"I refuse to put my life on hold while I wait for somebody else ‘to make me whole’."
That quote, from an article written by Jez in 2000 about his high seas sailing adventures [linked below], is typical of the dynamo who served as KMi Business Manager from the opening of KMi in 1995 until his retirement five years later.
Jez pretty much embodied the spirit of KMi: young, dynamic, lateral-thinking, fearless. I met Jez for the first time at his job interview for KMi (despite his having worked behind the scenes for us on our earliest financial plans!): his charisma, charm, and intelligence blew away the competition, and we hired him with the same confidence he inspired in us. Oh, did someone say he was in a wheelchair? I barely noticed… talk about ‘presence’ or ‘X-factor’: Jez had it in spades. He powered our earliest interactions with Apple, Sun, IBM, and helped us bob and weave through an entreprise-wide administrative infrastructure that had to accommodate to The Guy Who Wouldn’t Take No For An Answer.
Jez recognized in 1994 that the future would depend to a large extent on new Internet and learning technologies, and worked tirelessly behind the scenes to do the very first financial plans that would prove to "the powers that be" that KMi could work, even when it was still just a wild fantasy. The very plans that Jez helped to create did in fact become a self-fulfilling prophecy, and made Jez the obvious choice to fill the new role of KMi Business Manager. In that role, he helped us rise to our prominent position on the UK, European and World stages as a significant force in the emerging world of, well, Knowledge Media– including being the lead player in the legal battle that established KMi as a world-wide registered trademark. He helped us experiment with first-stage spinoff companies, and advised us on how to ride the waves of dot.com boom and bust. He balanced our books, kept us from worrying when finances were in doubt, and always had an eye out for the next opportunity, be it UK academic research funding or international corporate sponsorship. And no matter what, he approached things were vigour, enthusiasm, a broad smile, and a firm handshake. He led us into meetings with legal and financial advisors, University Pro-Vice-Chancellors, government ministers, and coporate moguls: best of all, he knew his stuff!

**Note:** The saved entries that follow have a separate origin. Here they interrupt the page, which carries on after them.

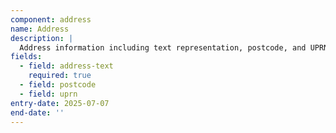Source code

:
 ```yaml
---
component: address
name: Address
description: |
  Address information including text representation, postcode, and UPRN
fields:
  - field: address-text
    required: true
  - field: postcode
  - field: uprn
entry-date: 2025-07-07
end-date: ''
---
```

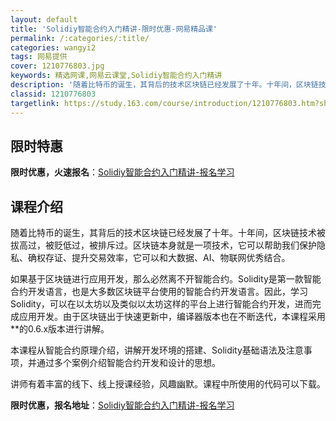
 ```yaml
---
layout: default
title: 'Solidiy智能合约入门精讲-限时优惠-网易精品课'
permalink: /:categories/:title/
categories: wangyi2
tags: 网易提供
cover: 1210776803.jpg
keywords: 精选网课,网易云课堂,Solidiy智能合约入门精讲
description: '随着比特币的诞生，其背后的技术区块链已经发展了十年。十年间，区块链技术被拔高过，被贬低过，被排斥过。区块链本身就是一项技'
classid: 1210776803
targetlink: https://study.163.com/course/introduction/1210776803.htm?share=1&shareId=1025206652&utm_campaign=share&utm_medium=iphoneShare&utm_source=&utm_u=1025206652
---
```


## 限时特惠

**限时优惠，火速报名**：[Solidiy智能合约入门精讲-报名学习](https://study.163.com/course/introduction/1210776803.htm?share=1&shareId=1025206652&utm_campaign=share&utm_medium=iphoneShare&utm_source=&utm_u=1025206652)

## 课程介绍

随着比特币的诞生，其背后的技术区块链已经发展了十年。十年间，区块链技术被拔高过，被贬低过，被排斥过。区块链本身就是一项技术，它可以帮助我们保护隐私、确权存证、提升交易效率，它可以和大数据、AI、物联网优秀结合。



如果基于区块链进行应用开发，那么必然离不开智能合约。Solidity是第一款智能合约开发语言，也是大多数区块链平台使用的智能合约开发语言。因此，学习Solidity，可以在以太坊以及类似以太坊这样的平台上进行智能合约开发，进而完成应用开发。由于区块链出于快速更新中，编译器版本也在不断迭代，本课程采用**的0.6.x版本进行讲解。



本课程从智能合约原理介绍，讲解开发环境的搭建、Solidity基础语法及注意事项，并通过多个案例介绍智能合约开发和设计的思想。



讲师有着丰富的线下、线上授课经验，风趣幽默。课程中所使用的代码可以下载。

**限时优惠，报名地址**：[Solidiy智能合约入门精讲-报名学习](https://study.163.com/course/introduction/1210776803.htm?share=1&shareId=1025206652&utm_campaign=share&utm_medium=iphoneShare&utm_source=&utm_u=1025206652)

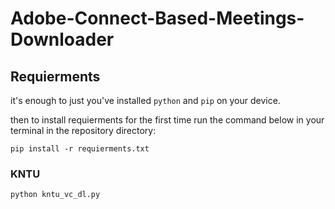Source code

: # Adobe-Connect-Based-Meetings-Downloader
## Requierments
it's enough to just you've installed `python` and `pip` on your device.

then to install requierments for the first time
run the command below in your terminal in the repository directory:
```
pip install -r requierments.txt
```
### KNTU
```
python kntu_vc_dl.py
```

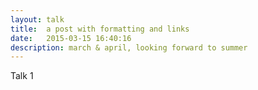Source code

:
 ```yaml
---
layout: talk
title:  a post with formatting and links
date:   2015-03-15 16:40:16
description: march & april, looking forward to summer
---
```


Talk 1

Aside from his tireless efforts, he was a joy to be with: great jokes, great personal warmth. He and I used to compare notes about our respective New York Jewish and Polish Catholic upbringings, and the remarkable shared legacy of family laughter, tears, rows, political debate, neuroticism, and (yes) great Borscht! For various reasons I can barely remember, we also shared a love of sailing and boxing, and a voyeuristic fascination with the career trajectory of Arnold Schwarzenneger – go figure!
Jez was the first ‘virtual performer’ on stage in the Java implementation of KMi Stadium that we showed off to Sun Microsystems in 1995, and gained a fair degree of fame as a result of his sailing adventures aboard the tall ship the STS Lord Nelson. An avid sailor and scuba diver, he was determined to have a minimum of two high-adrenaline adventures per year. Through some of the publicity surrounding his adventures, he met and later married Haley Baxter shortly after departing KMi, and after several years in Milton Keynes the couple eventually set up home in Lincolnshire. Jez had been forced out of his career by the creeping Multiple Sclerosis (MS) that hit him as a rugby-and-basketball-playing athlete at the London School of Economics at age 23. In the final stage of MS he succumbed to recurrent pneumonia, and died peacefully in his sleep on the morning of 23rd May 2007, surrounded by his family.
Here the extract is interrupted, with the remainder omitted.